Our revolution starts with the basics

Saving local news depends on restoring trust between the public and journalists. John Nagy, editor of The Pilot newspaper in Southern Pines, North Carolina, points out that too often people forget what that means in their community.

“Unfortunately, trust and appreciation for what a community newspaper brings to the community table often go unappreciated or unrealized until it’s too late,” he wrote recently. “That is the case made in a new book by Andrew Conte called ‘Death of the Daily News.'”

Those bonds start with telling the ordinary, every day stories of where we live. That might not seem all that important, but it turns out to be perhaps the most significant thing local news does. Nagy says we rightly focus on financial sustainability but we cannot overlook the real reason local news exists.

“Within the newspaper industry, the struggle for revenue is real, and in many communities, it’s insurmountable,” he wrote. “But it’s the self-inflicted wounds — losing relevance, no longer telling stories about your community — that are avoidable.”

For me, it’s a blessing to see Death of the Daily News resonating with the people who tell our local stories in communities across the United States. They’re the ones leading the revolution that maintains and grows local journalism into the future.

Belt Mag: A call to action!

Belt Magazine editor Ed Simon reached out to readers this week with a pep talk that has its roots in Death of the Daily News. He cited the book as presenting an example of how we all need to pitch in to support local news – for ourselves but also for our communities.
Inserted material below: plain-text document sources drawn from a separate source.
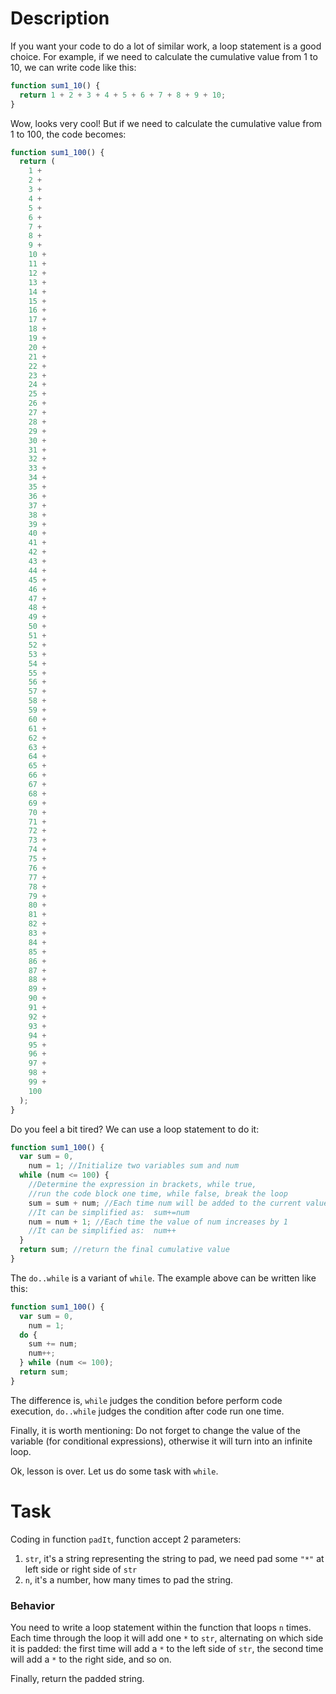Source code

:# Description

If you want your code to do a lot of similar work, a loop statement is a good choice. For example, if we need to calculate the cumulative value from 1 to 10, we can write code like this:

```javascript
function sum1_10() {
  return 1 + 2 + 3 + 4 + 5 + 6 + 7 + 8 + 9 + 10;
}
```

Wow, looks very cool! But if we need to calculate the cumulative value from 1 to 100, the code becomes:

```javascript
function sum1_100() {
  return (
    1 +
    2 +
    3 +
    4 +
    5 +
    6 +
    7 +
    8 +
    9 +
    10 +
    11 +
    12 +
    13 +
    14 +
    15 +
    16 +
    17 +
    18 +
    19 +
    20 +
    21 +
    22 +
    23 +
    24 +
    25 +
    26 +
    27 +
    28 +
    29 +
    30 +
    31 +
    32 +
    33 +
    34 +
    35 +
    36 +
    37 +
    38 +
    39 +
    40 +
    41 +
    42 +
    43 +
    44 +
    45 +
    46 +
    47 +
    48 +
    49 +
    50 +
    51 +
    52 +
    53 +
    54 +
    55 +
    56 +
    57 +
    58 +
    59 +
    60 +
    61 +
    62 +
    63 +
    64 +
    65 +
    66 +
    67 +
    68 +
    69 +
    70 +
    71 +
    72 +
    73 +
    74 +
    75 +
    76 +
    77 +
    78 +
    79 +
    80 +
    81 +
    82 +
    83 +
    84 +
    85 +
    86 +
    87 +
    88 +
    89 +
    90 +
    91 +
    92 +
    93 +
    94 +
    95 +
    96 +
    97 +
    98 +
    99 +
    100
  );
}
```

Do you feel a bit tired? We can use a loop statement to do it:

```javascript
function sum1_100() {
  var sum = 0,
    num = 1; //Initialize two variables sum and num
  while (num <= 100) {
    //Determine the expression in brackets, while true,
    //run the code block one time, while false, break the loop
    sum = sum + num; //Each time num will be added to the current value of sum
    //It can be simplified as:  sum+=num
    num = num + 1; //Each time the value of num increases by 1
    //It can be simplified as:  num++
  }
  return sum; //return the final cumulative value
}
```

The `do..while` is a variant of `while`. The example above can be written like this:

```javascript
function sum1_100() {
  var sum = 0,
    num = 1;
  do {
    sum += num;
    num++;
  } while (num <= 100);
  return sum;
}
```

The difference is, `while` judges the condition before perform code execution, `do..while` judges the condition after code run one time.

Finally, it is worth mentioning: Do not forget to change the value of the variable (for conditional expressions), otherwise it will turn into an infinite loop.

Ok, lesson is over. Let us do some task with `while`.

# Task

Coding in function `padIt`, function accept 2 parameters:

1.  `str`, it's a string representing the string to pad, we need pad some `"*"` at left side or right side of `str`
2.  `n`, it's a number, how many times to pad the string.

### Behavior

You need to write a loop statement within the function that loops `n` times. Each time through the loop it will add one `*` to `str`, alternating on which side it is padded: the first time will add a `*` to the left side of `str`, the second time will add a `*` to the right side, and so on.

Finally, return the padded string.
“This is, it must be said, an uphill battle – it requires dutiful support from citizen-readers who have a passion to make sure that nuance wins out over the simplification, the factual over the fanciful, democracy over authoritarianism.”

Check out Belt Magazine if you haven’t. And check out the book.

Pittsburgh Quarterly review

“An award-winning journalist and director of Point Park University’s Center for Media Innovation, the author makes convincing arguments for how to fill the societal void as community newspapers continue their downward spiral.”

Great review in Pittsburgh Quarterly by Fred Shaw. Read the whole thing here…

“What can’t be denied is that Death of the Daily News is an important volume that proves that the journalistic proverb, ‘afflict the comfortable and comfort the afflicted,’ remains shorthand for the role news gathering should play in all its evolving forms.”